Filtering isn't cleaning

poster

[Image by author; thoughtful woman component by Evgenii Naumov from here.]

GBIF-mediated datasets are often very messy. Users can choose either to clean messy records or to filter them out of the dataset.

For some kinds of messiness, filtering can be done as part of a record search, but more targeted filtering can be done after download using an R package, other command-line tools, a table editor or a spreadsheet.

But filtering means that records are discarded, which is a drastic step and often unnecessary. For example, the Smithsonian neglected to enter an eventDate in a million records with date entries in other fields, and the records were flagged “Recorded date invalid” by GBIF. Cleaning those records by building eventDate from other fields would be better than throwing them out.

Users of Atlas of Living Australia have long complained about data quality issues, and ALA’s response has been to filter out records by default in a records search. The default filters can be turned off or modified by users, but the default results sometimes reveal surprising failures.

The Western Australian Museum is a case in point. ALA as of 2023-08-22 excluded 49959 out of 54155 WAM fish records (92%; here) and 98198 out of 168494 WAM herpetology records (58%; here), in both cases mainly because of “location uncertainty”. Many of those exclusions are repairable using data within the record.

A little-discussed feature of filtering is that it disproportionately excludes records shared from collections. The table below tallies HumanObservation with PreservedSpecimen occurrences indexed by GBIF, as of 2023-08-22. The numbers are the proportions of records with the indicated spatial data issue, times 100 000 to make the numbers easier to compare:

table

There are similar results for other data issues. If you filter a mixed bag of occurrence records, you are far more likely to exclude museum and herbarium records than citizen-science ones, because collections have messier data.


Robert Mesibov (“datafixer”); robert.mesibov@gmail.com

2 Likes

One point to consider is that while filtering might seem like a not ideal step, it often stems from the complexities involved in handling such data. Building a clean dataset requires meticulous annotation, curation, and even automated processes. For instance, the issue of missing eventDate is a good example. What do you do when eventDate is not in place? if eventDate is missing, can I use automated algorithms that attempt to infer it from other available data within the record? If some cases yes, most cases, no. Without a clear solution in place, filtering becomes a pragmatic choice to at least go to the next step (publishing, citing, linking). It’s a balance between working with what’s feasible now and aiming for more comprehensive solutions in the future.

1 Like

@sharif.islam, of course there is a balance between what is known now and what might be known in future. But that should not be a reason to filter rather than to clean. The argument “I can’t clean all the records, so I can’t clean any of them” is not only logically indefensible, it’s bad science.

“What do you do when eventDate is not in place? if eventDate is missing, can I use automated algorithms that attempt to infer it from other available data within the record? If some cases yes, most cases, no.”
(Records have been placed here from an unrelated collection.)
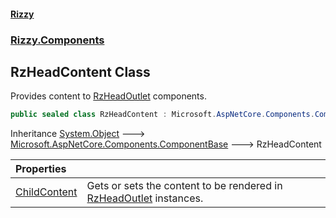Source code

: #### [Rizzy](index 'index')
### [Rizzy.Components](Rizzy.Components 'Rizzy.Components')

## RzHeadContent Class

Provides content to [RzHeadOutlet](Rizzy.Components.RzHeadOutlet 'Rizzy.Components.RzHeadOutlet') components.

```csharp
public sealed class RzHeadContent : Microsoft.AspNetCore.Components.ComponentBase
```

Inheritance [System.Object](https://docs.microsoft.com/en-us/dotnet/api/System.Object 'System.Object') &#129106; [Microsoft.AspNetCore.Components.ComponentBase](https://docs.microsoft.com/en-us/dotnet/api/Microsoft.AspNetCore.Components.ComponentBase 'Microsoft.AspNetCore.Components.ComponentBase') &#129106; RzHeadContent

| Properties | |
| :--- | :--- |
| [ChildContent](Rizzy.Components.RzHeadContent.ChildContent 'Rizzy.Components.RzHeadContent.ChildContent') | Gets or sets the content to be rendered in [RzHeadOutlet](Rizzy.Components.RzHeadOutlet 'Rizzy.Components.RzHeadOutlet') instances. |
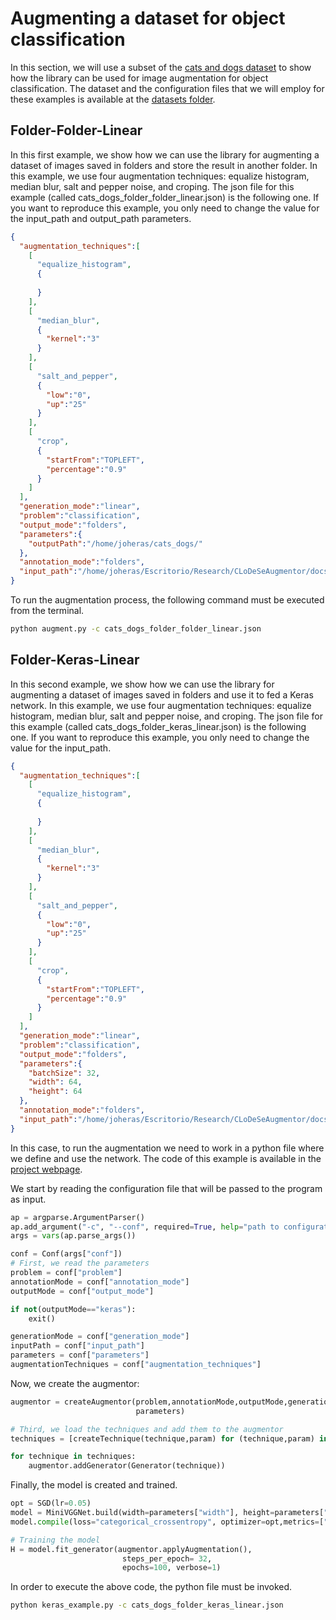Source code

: # Augmenting a dataset for object classification

In this section, we will use a subset of the [cats and dogs dataset](https://www.kaggle.com/c/dogs-vs-cats) to show how the library can be used for image augmentation for object classification. The dataset and the configuration files that we will employ for these examples is available at the [datasets folder](datasets/object_classification).

## Folder-Folder-Linear

In this first example, we show how we can use the library for augmenting a dataset of images saved in folders and store the result in another folder. In this example, we use four augmentation techniques: equalize histogram, median blur, salt and pepper noise, and croping. The json file for this example (called cats_dogs_folder_folder_linear.json) is the following one. If you want to reproduce this example, you only need to change the value for the input_path and output_path parameters.   

```json
{
  "augmentation_techniques":[
    [
      "equalize_histogram",
      {
        
      }
    ],
    [
      "median_blur",
      {
        "kernel":"3"
      }
    ],
    [
      "salt_and_pepper",
      {
        "low":"0",
        "up":"25"
      }
    ],
    [
      "crop",
      {
        "startFrom":"TOPLEFT",
        "percentage":"0.9"
      }
    ]
  ],
  "generation_mode":"linear",
  "problem":"classification",
  "output_mode":"folders",
  "parameters":{
    "outputPath":"/home/joheras/cats_dogs/"
  },
  "annotation_mode":"folders",
  "input_path":"/home/joheras/Escritorio/Research/CLoDeSeAugmentor/docs/datasets/object_classification"
}
```

To run the augmentation process, the following command must be executed from the terminal.

```cmd
python augment.py -c cats_dogs_folder_folder_linear.json
```

## Folder-Keras-Linear

In this second example, we show how we can use the library for augmenting a dataset of images saved in folders and use it to fed a Keras network. In this example, we use four augmentation techniques: equalize histogram, median blur, salt and pepper noise, and croping. The json file for this example (called cats_dogs_folder_keras_linear.json) is the following one. If you want to reproduce this example, you only need to change the value for the input_path.   

```json
{
  "augmentation_techniques":[
    [
      "equalize_histogram",
      {
        
      }
    ],
    [
      "median_blur",
      {
        "kernel":"3"
      }
    ],
    [
      "salt_and_pepper",
      {
        "low":"0",
        "up":"25"
      }
    ],
    [
      "crop",
      {
        "startFrom":"TOPLEFT",
        "percentage":"0.9"
      }
    ]
  ],
  "generation_mode":"linear",
  "problem":"classification",
  "output_mode":"folders",
  "parameters":{
    "batchSize": 32,
    "width": 64,
    "height": 64
  },
  "annotation_mode":"folders",
  "input_path":"/home/joheras/Escritorio/Research/CLoDeSeAugmentor/docs/datasets/object_classification"
}
```

In this case, to run the augmentation we need to work in a python file where we define and use the network. The code of this example is available in the [project webpage]().

We start by reading the configuration file that will be passed to the program as input. 

```python
ap = argparse.ArgumentParser()
ap.add_argument("-c", "--conf", required=True, help="path to configuration file")
args = vars(ap.parse_args())

conf = Conf(args["conf"])
# First, we read the parameters
problem = conf["problem"]
annotationMode = conf["annotation_mode"]
outputMode = conf["output_mode"]

if not(outputMode=="keras"):
    exit()

generationMode = conf["generation_mode"]
inputPath = conf["input_path"]
parameters = conf["parameters"]
augmentationTechniques = conf["augmentation_techniques"]
```

Now, we create the augmentor:
```python
augmentor = createAugmentor(problem,annotationMode,outputMode,generationMode,inputPath,
                            parameters)

# Third, we load the techniques and add them to the augmentor
techniques = [createTechnique(technique,param) for (technique,param) in augmentationTechniques]

for technique in techniques:
    augmentor.addGenerator(Generator(technique))
```

Finally, the model is created and trained. 
```python
opt = SGD(lr=0.05)
model = MiniVGGNet.build(width=parameters["width"], height=parameters["height"], depth=3)
model.compile(loss="categorical_crossentropy", optimizer=opt,metrics=["accuracy"])

# Training the model
H = model.fit_generator(augmentor.applyAugmentation(),
                         steps_per_epoch= 32,
                         epochs=100, verbose=1)
```

In order to execute the above code, the python file must be invoked. 

```cmd
python keras_example.py -c cats_dogs_folder_keras_linear.json
```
I would disagree with both your “most cases, no” and your omission of human effort (“can I use human effort or automated algorithms…”), and especially the latter. I’ve discussed that issue here: Cleaning GBIF-mediated data: "manual" vs "automated" is a false dichotomy and would be happy to talk over the details with you privately by email.

What you might like to discuss further in this thread is this question: Is it better to publish/cite/link low-quality data as soon as possible, or to publish/cite/link data when that data reaches best-possible quality after careful investigation? Filtering suits the first, cleaning the second.

It’s always easier, quicker and cheaper to clean data at source rather than downstream. Nevertheless, according to some of the collection managers I’ve corresponded with, the digitisation and mobilisation of collection records is and has been promoted (and funded) largely to “get the data out there ASAP”, with cleaning to be done “later” (no date specified), by persons and with funding sources unknown.

The result is that the ocean of collections-based biodiversity data is grossly polluted. Cleaning is left to users, who cannot easily return cleaned data to that ocean. I’m not surprised that filtering has become popular (cf ALA, rgbif), but it needs to be seen as a last resort when cleaning fails, not as a first choice for data use.

1 Like

Yes, we need to add more effective #sharedknowledge options. How can human action be closer to the source (#wikidata? #genealogy models as being explored by NHM London). What are ways we can improve this?

As @datafixer points out too, many of the “fixes” suggested / asserted by automated processes may also need to be checked, by staff that doesn’t currently exist or have the time.

One suggestion, might be helpful, is to begin to add #round-tripping to our digitization efforts as stand-of-practice expectations. That is, write into our grants / our grant programs and standards (e. g. the Specimen Data Mgmt Plans now required by NSF with our Data Mgmt Plans) for our work that have some period (a year?) post digitization of a certain collection for specifically managing automated and human-mediated annotations / assertions. IOW, put this in the plan/s from the beginning. Getting data out the door isn’t the end, it’s really only the very start of the existence of these objects in a “public” space.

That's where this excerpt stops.